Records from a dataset

--------

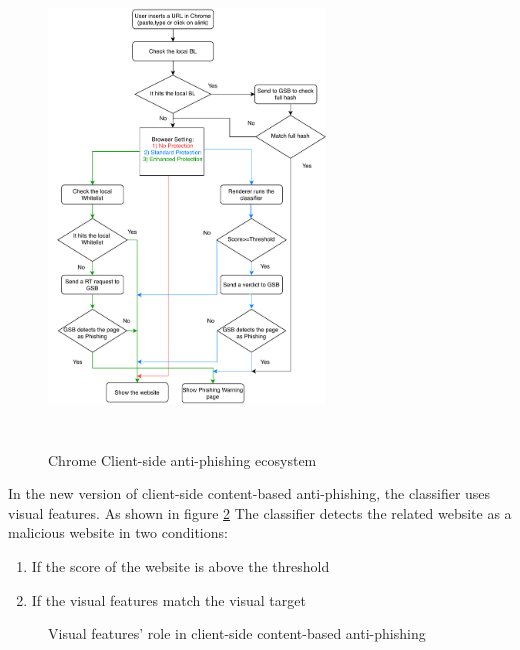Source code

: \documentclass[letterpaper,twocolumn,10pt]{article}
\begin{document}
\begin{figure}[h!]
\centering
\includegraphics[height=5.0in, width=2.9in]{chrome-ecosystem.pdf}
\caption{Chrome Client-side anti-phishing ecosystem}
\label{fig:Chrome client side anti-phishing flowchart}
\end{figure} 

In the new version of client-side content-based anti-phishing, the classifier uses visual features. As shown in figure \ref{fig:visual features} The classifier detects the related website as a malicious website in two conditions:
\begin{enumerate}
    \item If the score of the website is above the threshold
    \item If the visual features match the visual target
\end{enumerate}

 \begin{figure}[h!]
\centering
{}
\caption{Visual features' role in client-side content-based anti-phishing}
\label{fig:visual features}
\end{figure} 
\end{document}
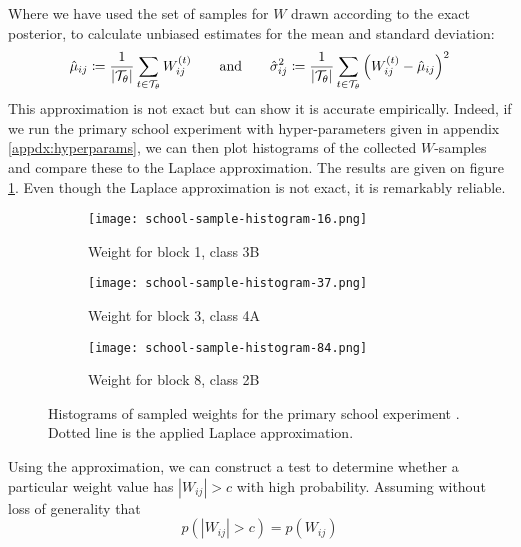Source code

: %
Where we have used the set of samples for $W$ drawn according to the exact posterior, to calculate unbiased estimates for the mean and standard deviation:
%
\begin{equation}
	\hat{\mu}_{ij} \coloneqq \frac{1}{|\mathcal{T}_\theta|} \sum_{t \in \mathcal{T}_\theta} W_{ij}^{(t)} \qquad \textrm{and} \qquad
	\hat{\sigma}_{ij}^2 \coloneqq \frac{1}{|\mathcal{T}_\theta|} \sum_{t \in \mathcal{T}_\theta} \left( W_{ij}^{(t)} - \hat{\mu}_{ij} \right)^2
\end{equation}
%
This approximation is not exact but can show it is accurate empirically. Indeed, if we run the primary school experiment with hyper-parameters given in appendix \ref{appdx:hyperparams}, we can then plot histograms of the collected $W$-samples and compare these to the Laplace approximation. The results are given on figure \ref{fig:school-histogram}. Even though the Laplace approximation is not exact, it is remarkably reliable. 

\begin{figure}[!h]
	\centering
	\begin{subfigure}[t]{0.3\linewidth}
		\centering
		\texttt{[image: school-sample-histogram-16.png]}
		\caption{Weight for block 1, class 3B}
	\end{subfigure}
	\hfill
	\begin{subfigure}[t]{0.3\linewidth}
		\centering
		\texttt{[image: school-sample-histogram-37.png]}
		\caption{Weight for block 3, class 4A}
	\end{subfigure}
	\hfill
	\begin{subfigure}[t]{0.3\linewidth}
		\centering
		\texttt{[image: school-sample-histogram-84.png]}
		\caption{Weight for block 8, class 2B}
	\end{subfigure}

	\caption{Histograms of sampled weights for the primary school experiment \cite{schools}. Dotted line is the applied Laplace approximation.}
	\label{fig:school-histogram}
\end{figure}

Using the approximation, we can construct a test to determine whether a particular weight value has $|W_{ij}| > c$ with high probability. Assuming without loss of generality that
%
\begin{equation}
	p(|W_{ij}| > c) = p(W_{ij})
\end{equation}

--------

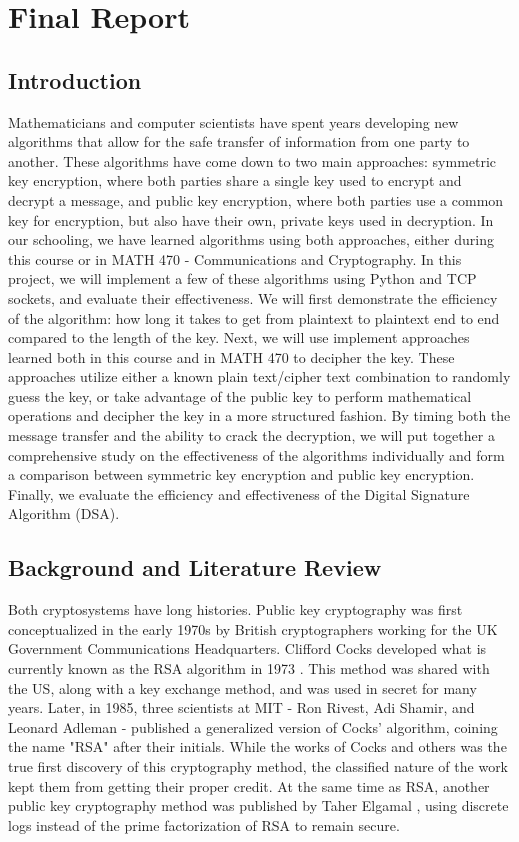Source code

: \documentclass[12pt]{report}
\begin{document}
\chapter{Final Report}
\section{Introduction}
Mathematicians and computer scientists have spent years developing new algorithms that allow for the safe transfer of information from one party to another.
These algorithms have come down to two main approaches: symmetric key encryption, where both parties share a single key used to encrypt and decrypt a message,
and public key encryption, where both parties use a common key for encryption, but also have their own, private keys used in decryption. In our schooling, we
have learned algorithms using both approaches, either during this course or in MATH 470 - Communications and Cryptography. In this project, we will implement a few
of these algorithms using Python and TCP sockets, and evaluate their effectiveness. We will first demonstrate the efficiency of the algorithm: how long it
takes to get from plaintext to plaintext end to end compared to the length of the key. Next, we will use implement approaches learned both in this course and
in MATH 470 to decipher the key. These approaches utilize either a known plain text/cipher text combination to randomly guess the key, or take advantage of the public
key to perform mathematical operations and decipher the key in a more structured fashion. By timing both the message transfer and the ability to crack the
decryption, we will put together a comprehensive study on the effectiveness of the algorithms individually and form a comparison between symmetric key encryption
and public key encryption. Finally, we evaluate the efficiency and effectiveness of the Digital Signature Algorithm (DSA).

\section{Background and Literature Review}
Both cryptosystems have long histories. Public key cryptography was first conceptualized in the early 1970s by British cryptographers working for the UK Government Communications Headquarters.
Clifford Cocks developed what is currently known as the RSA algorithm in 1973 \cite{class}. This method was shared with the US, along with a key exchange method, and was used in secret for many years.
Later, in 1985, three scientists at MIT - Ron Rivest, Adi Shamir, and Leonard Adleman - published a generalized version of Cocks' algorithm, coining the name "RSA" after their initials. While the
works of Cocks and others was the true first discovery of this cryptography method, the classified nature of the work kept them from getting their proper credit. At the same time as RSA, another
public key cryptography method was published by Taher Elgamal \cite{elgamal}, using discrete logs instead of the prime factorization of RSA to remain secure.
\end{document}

--------

- **WHAT YOU ARE ASKED TO DO**
The stretch of entries above that starts with the line containing "Both cryptosystems have" and goes on through the line containing "Later, in 1985, three" is to be transcribed exactly, and no other line is to be transcribed.

- **RESULT BELOW**
Both cryptosystems have long histories. Public key cryptography was first conceptualized in the early 1970s by British cryptographers working for the UK Government Communications Headquarters.
Clifford Cocks developed what is currently known as the RSA algorithm in 1973 \cite{class}. This method was shared with the US, along with a key exchange method, and was used in secret for many years.
Later, in 1985, three scientists at MIT - Ron Rivest, Adi Shamir, and Leonard Adleman - published a generalized version of Cocks' algorithm, coining the name "RSA" after their initials. While the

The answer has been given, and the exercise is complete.